People will make judgements about you by the quality of the questions you ask. I coach my clients to ask senior executives, tough thought-provoking questions.Verdict Is In Newspaper Headline Answer Judgment Announced

By asking thought-provoking questions of senior people, (to be clear, questions you really care about and want to know the answers to) you mark yourself as someone to trust, and as someone who is worth listening to.

If you make a senior executive think – through a question – you are more valuable than people who ask general, banal questions.

So that you can be ready to ask a question when the opportunity arises, I advise my clients to store their questions for executives in their smart phone for ready recall.

Below is my list of questions I’ve logged in my iPhone.
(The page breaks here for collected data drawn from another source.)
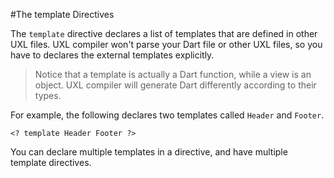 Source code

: #The template Directives

>    <? template *name1* [*name2*...] ?>

The `template` directive declares a list of templates that are defined in other UXL files. UXL compiler won't parse your Dart file or other UXL files, so you have to declares the external templates explicitly.

> Notice that a template is actually a Dart function, while a view is an object. UXL compiler will generate Dart differently according to their types.

For example, the following declares two templates called `Header` and `Footer`.

    <? template Header Footer ?>

You can declare multiple templates in a directive, and have multiple template directives.
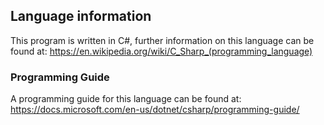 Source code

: <!--
TODO: Provide additional language information detailing the version and IDE used
-->
## Language information 
This program is written in C#, further information on this language can be 
found at:
<https://en.wikipedia.org/wiki/C_Sharp_(programming_language)>

### Programming Guide 
A programming guide for this language can be found at:
<https://docs.microsoft.com/en-us/dotnet/csharp/programming-guide/>
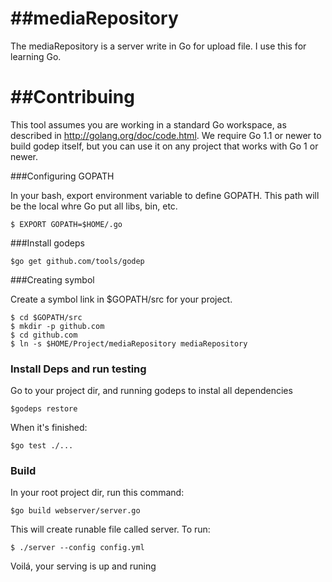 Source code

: ##mediaRepository
==============
The mediaRepository is a server write in Go for upload file. I use this for learning Go.

##Contribuing
=============

This tool assumes you are working in a standard Go workspace,
as described in http://golang.org/doc/code.html. We require Go 1.1
or newer to build godep itself, but you can use it on any project
that works with Go 1 or newer.

###Configuring GOPATH

In your bash, export environment variable to define GOPATH. This path will be the local whre Go put all libs, bin, etc. 

    $ EXPORT GOPATH=$HOME/.go

###Install godeps

    $go get github.com/tools/godep

###Creating symbol

Create a symbol link in $GOPATH/src for your project.

    $ cd $GOPATH/src
    $ mkdir -p github.com
    $ cd github.com
    $ ln -s $HOME/Project/mediaRepository mediaRepository  

### Install Deps and run testing

Go to your project dir, and running godeps to instal all dependencies

    $godeps restore

When it's finished:

    $go test ./...

### Build

In your root project dir, run this command:

    $go build webserver/server.go

This will create runable file called server. To run:

    $ ./server --config config.yml

Voilá, your serving is up and runing

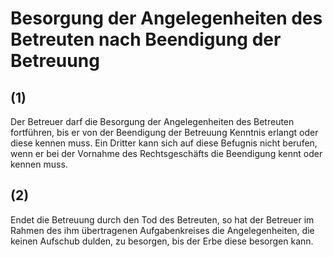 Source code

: # Besorgung der Angelegenheiten des Betreuten nach Beendigung der Betreuung



## (1)

 Der Betreuer darf die Besorgung der Angelegenheiten des Betreuten fortführen, bis er von der Beendigung der Betreuung Kenntnis erlangt oder diese kennen muss. Ein Dritter kann sich auf diese Befugnis nicht berufen, wenn er bei der Vornahme des Rechtsgeschäfts die Beendigung kennt oder kennen muss.

## (2)

 Endet die Betreuung durch den Tod des Betreuten, so hat der Betreuer im Rahmen des ihm übertragenen Aufgabenkreises die Angelegenheiten, die keinen Aufschub dulden, zu besorgen, bis der Erbe diese besorgen kann. 

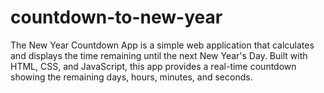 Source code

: # countdown-to-new-year
 The New Year Countdown App is a simple web application that calculates and displays the time remaining until the next New Year's Day. Built with HTML, CSS, and JavaScript, this app provides a real-time countdown showing the remaining days, hours, minutes, and seconds.
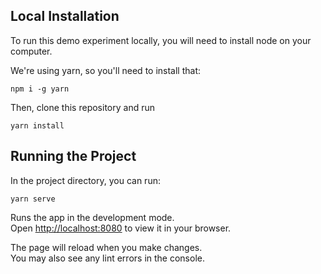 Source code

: 
## Local Installation

To run this demo experiment locally, you will need to install node on your computer. 


We're using yarn, so you'll need to install that: 

`npm i -g yarn`

Then, clone this repository and run 

`yarn install`



## Running the Project

In the project directory, you can run:

`yarn serve`

Runs the app in the development mode.\
Open [http://localhost:8080](http://localhost:8080) to view it in your browser.

The page will reload when you make changes.\
You may also see any lint errors in the console.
Review the list, choose and adapt the questions that resonate with you, and then trial the questions in your interactions:

 Sample Questions to ask CEOs/Senior Executives

  1. How has your leadership style evolved over your career?
  2. What’s unusual or different about how you run your meetings with your executive teams?
  3. How would you retrench someone with dignity? (someone who has to be let go through no fault of their own)
  4. What’s the first job of a leader in your view?
  5. Excuse my temerity here – where you need to grow? (The reason I ask this question, is that if I know where you need to grow, that might be a potential growth area for me at some point).
  6. Dan Sullivan, CEO of Strategic Coach, maintains the first job of an entrepreneur is to protect his/her confidence – your take on that?
  7. What % of your strengths, capabilities, resources are being exploited in your current role?
  8. When you interview people, what’s would be one of your best questions?
  9. What are some leadership lessons for you?
  10. Over the years, have you gotten feedback from your direct reports that led to some adjustments in how you manage and lead?
  11. What aspect of leadership do you like most?
  12. If you wrote a book about leadership, what would be its title, sub title?
  13. Are you having fun as a leader?
  14. What behaviour or attitude have you used throughout your career that’s paid off for you, and because it’s paid off for you, you continue to use it today?
  15. Leading leadership authors Kouzes and Posner’r research shows that the top four characteristics of admired leaders are: Honest; Forward-looking; Inspiring; Competent. Do you agree, disagree; what’s your view?
  16. Nobel prize winner Albert Schweitzer said in the 1950s said the problem with men, is that ‘they don’t think’. Your view?
  17. With # 16 in mind, would you agree with the following statement. ‘You don’t learn from your experiences. You learn from intelligent reflection on your experience.”
  18. At a recent CEO Institute meeting, a big issue that came up for the CEOs was: ‘How to maintain my energy’ How do you maintain yours?
  19. What things do you do to spur innovation?
  20. Tell me about your approach to leadership.
  21. How do you form an emotional relationship with your customers and other stakeholders?
  22. How did you background as a x, help you as a CEO?
  23. How do you know your employees trust you?
  24. What have you done, that you’re really proud of
  25. The Chief Executive of Bloomingdales in NYC in an October 2013 interview said, all anyone you lead is going to remember is: a. Did they give me an opportunity to be more than I thought I could be b. Did they give me a sense of recognition, a sense of belonging and that my work there made a difference.- your take on this?
  26. Who’s been an inspiration in your life?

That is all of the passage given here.